**DATA EXTRACT**
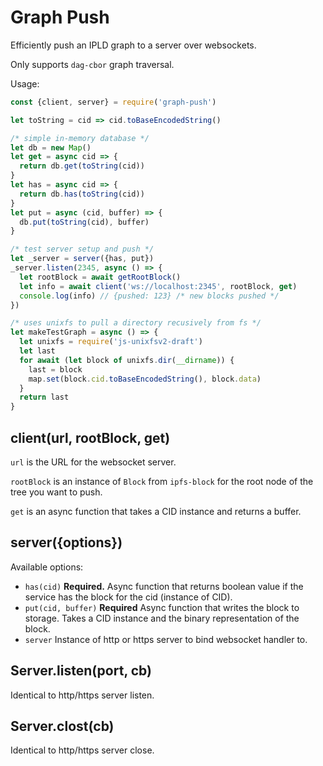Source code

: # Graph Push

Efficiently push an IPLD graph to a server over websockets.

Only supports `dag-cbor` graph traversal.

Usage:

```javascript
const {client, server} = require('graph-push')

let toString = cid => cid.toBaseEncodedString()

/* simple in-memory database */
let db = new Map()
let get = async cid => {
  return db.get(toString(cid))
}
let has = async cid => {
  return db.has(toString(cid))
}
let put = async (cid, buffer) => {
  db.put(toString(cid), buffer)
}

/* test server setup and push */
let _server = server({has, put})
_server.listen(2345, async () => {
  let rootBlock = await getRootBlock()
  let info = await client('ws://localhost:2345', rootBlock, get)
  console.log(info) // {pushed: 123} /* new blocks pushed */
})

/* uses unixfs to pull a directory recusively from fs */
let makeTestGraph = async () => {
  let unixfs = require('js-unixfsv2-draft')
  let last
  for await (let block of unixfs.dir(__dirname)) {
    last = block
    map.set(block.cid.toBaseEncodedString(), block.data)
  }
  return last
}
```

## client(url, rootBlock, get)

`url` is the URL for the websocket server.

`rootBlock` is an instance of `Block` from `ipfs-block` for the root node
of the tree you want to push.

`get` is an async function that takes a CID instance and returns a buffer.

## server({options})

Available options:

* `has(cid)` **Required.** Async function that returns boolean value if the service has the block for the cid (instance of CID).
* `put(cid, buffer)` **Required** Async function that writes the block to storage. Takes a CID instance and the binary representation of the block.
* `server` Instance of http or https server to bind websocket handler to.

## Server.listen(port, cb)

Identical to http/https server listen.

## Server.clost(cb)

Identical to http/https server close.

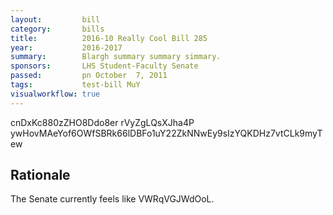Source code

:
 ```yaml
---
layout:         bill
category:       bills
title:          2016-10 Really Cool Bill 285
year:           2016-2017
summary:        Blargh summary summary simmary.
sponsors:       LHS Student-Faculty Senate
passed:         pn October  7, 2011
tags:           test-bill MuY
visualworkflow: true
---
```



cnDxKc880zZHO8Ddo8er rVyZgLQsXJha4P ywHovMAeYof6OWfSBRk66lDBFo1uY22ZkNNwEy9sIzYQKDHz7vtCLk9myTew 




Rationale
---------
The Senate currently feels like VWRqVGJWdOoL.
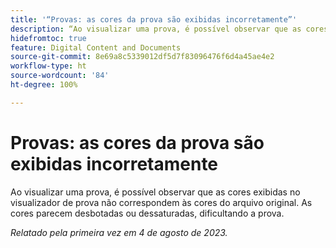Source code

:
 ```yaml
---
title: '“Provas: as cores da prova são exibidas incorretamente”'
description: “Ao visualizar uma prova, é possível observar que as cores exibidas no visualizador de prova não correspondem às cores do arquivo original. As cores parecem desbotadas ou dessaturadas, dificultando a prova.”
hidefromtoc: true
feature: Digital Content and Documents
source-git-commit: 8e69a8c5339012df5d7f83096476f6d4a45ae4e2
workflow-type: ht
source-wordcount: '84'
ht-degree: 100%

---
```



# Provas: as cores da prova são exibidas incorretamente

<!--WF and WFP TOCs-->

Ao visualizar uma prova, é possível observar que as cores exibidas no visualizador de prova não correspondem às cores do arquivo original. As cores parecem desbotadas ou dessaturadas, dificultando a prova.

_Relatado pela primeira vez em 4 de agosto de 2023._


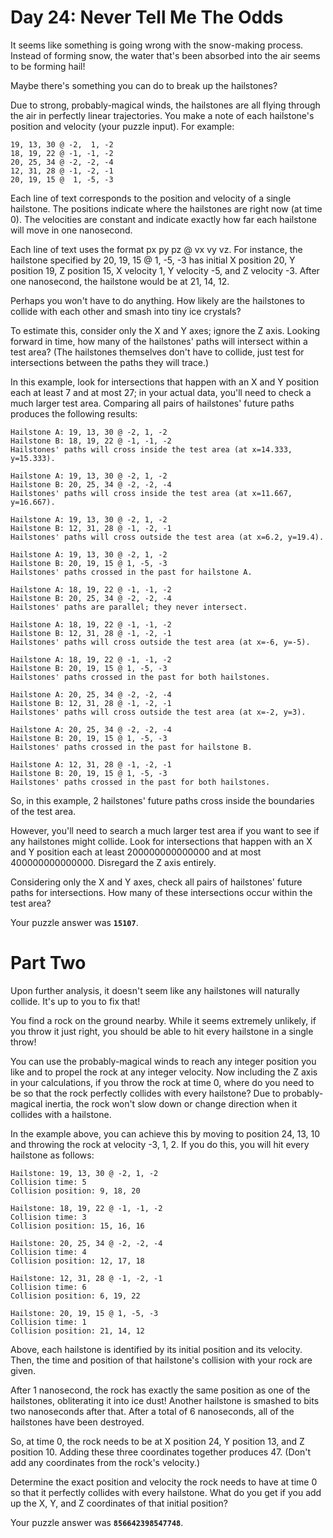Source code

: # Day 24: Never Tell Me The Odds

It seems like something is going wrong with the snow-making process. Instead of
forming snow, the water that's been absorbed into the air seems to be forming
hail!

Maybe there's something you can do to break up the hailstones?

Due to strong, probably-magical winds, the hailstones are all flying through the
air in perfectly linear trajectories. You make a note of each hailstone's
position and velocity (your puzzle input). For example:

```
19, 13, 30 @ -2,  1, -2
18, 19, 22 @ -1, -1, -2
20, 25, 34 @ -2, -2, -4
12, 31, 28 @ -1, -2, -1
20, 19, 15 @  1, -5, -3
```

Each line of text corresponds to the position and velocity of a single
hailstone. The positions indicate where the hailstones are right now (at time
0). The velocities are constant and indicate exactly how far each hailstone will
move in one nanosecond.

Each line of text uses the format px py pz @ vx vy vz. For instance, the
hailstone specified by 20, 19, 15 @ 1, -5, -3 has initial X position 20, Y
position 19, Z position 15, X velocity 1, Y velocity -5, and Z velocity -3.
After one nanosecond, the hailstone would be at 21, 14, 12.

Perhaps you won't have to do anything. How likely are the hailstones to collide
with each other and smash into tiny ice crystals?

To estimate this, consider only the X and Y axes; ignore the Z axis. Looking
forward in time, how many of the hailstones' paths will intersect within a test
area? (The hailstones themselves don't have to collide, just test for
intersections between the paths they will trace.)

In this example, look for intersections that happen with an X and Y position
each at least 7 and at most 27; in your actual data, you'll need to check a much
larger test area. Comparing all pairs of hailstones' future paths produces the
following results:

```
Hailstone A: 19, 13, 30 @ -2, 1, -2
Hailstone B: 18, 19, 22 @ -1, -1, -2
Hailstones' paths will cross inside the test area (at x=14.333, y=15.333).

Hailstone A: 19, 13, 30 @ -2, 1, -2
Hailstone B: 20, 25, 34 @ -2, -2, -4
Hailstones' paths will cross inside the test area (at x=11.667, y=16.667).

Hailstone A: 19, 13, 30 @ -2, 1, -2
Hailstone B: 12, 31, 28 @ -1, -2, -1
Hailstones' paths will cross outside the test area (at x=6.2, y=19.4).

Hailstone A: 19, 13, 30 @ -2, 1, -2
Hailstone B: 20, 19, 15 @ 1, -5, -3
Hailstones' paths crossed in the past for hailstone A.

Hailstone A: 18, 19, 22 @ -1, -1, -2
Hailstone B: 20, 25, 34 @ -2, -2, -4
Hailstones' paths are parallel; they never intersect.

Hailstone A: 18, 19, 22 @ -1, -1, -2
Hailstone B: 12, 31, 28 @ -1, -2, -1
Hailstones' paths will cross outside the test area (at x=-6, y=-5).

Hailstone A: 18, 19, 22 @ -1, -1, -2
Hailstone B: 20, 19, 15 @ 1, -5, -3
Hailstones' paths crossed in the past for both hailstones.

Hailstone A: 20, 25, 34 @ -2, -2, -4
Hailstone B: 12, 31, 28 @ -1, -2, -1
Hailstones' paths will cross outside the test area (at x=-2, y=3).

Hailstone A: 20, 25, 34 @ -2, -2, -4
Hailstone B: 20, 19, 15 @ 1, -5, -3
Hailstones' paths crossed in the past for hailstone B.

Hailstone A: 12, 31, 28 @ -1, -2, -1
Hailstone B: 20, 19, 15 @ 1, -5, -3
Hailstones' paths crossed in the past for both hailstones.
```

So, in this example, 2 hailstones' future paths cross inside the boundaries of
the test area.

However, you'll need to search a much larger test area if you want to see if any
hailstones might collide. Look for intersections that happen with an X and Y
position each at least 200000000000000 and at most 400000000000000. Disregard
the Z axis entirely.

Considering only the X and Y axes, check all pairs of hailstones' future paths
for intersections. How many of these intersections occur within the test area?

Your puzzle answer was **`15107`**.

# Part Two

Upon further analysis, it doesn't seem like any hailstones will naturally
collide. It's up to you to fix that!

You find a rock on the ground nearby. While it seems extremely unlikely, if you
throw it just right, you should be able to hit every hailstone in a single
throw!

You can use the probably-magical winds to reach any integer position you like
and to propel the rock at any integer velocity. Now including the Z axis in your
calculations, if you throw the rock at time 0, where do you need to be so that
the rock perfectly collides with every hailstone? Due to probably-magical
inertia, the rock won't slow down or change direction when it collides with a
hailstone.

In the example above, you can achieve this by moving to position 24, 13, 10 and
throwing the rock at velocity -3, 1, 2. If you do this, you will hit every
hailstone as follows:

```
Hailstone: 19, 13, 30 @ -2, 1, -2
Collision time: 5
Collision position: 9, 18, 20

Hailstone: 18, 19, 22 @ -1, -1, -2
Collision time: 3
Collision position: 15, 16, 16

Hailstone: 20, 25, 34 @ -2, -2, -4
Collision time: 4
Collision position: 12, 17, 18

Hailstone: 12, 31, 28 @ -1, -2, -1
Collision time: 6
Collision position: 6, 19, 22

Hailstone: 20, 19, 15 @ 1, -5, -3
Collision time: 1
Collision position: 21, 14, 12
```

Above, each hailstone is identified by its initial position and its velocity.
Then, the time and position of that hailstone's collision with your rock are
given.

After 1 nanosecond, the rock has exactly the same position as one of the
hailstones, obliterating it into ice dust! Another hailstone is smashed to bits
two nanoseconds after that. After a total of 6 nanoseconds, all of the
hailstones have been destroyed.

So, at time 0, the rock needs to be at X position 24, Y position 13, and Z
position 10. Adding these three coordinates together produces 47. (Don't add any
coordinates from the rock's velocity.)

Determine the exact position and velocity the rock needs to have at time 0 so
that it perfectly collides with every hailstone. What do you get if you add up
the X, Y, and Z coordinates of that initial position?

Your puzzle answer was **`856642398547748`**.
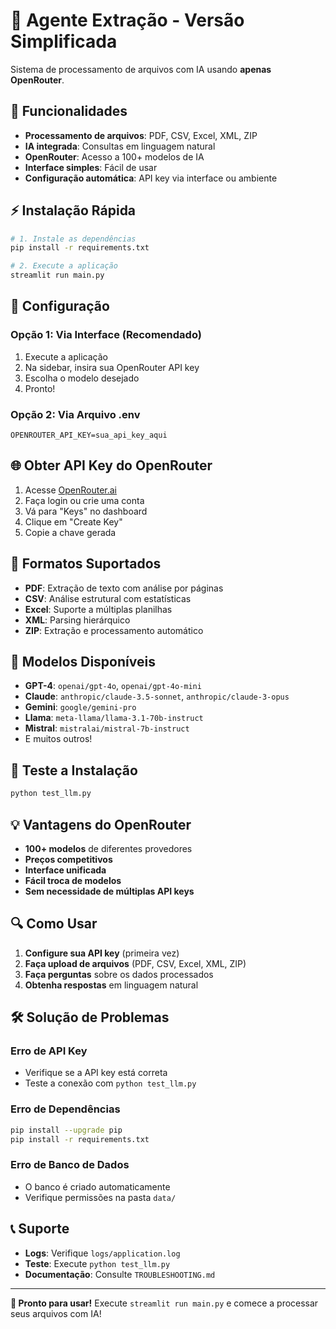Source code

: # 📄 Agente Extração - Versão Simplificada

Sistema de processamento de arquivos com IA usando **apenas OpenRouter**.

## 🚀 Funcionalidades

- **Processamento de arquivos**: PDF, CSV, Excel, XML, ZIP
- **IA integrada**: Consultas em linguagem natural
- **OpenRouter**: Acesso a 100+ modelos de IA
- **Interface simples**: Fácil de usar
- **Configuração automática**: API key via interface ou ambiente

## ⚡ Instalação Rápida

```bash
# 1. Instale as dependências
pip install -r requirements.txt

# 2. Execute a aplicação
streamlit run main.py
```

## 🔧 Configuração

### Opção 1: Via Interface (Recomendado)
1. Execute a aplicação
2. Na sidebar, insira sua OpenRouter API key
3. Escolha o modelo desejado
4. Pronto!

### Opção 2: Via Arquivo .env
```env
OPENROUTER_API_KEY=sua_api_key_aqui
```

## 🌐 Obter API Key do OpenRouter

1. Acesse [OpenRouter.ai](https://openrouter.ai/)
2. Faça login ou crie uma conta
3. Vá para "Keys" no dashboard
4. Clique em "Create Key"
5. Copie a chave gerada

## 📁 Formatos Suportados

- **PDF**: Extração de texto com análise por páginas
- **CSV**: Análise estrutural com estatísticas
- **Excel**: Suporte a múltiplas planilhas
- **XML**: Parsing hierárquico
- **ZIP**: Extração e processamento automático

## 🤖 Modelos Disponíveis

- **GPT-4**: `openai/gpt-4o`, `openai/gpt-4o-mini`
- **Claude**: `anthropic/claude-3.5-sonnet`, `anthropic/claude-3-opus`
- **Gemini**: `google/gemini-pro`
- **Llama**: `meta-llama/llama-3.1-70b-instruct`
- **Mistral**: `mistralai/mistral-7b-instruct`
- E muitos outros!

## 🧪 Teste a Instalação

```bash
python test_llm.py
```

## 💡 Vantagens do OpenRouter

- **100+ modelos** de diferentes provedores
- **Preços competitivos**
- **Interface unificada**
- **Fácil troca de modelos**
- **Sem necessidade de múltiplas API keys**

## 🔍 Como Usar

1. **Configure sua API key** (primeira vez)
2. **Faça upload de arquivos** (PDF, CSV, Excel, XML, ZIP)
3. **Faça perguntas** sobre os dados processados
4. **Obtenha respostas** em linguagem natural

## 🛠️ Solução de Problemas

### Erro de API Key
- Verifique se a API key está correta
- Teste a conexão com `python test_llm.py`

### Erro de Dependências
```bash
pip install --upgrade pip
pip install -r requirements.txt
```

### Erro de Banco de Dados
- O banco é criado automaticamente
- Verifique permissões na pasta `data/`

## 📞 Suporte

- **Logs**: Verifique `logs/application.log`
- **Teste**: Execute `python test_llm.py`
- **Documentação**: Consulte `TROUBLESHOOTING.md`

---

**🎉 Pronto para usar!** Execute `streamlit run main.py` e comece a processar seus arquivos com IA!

**WHAT YOU SHOULD DO**
Determine how many lines contain the string "puzzle" in the listing, and state that number by itself.

**RESPONSE TO THIS EXERCISE**
3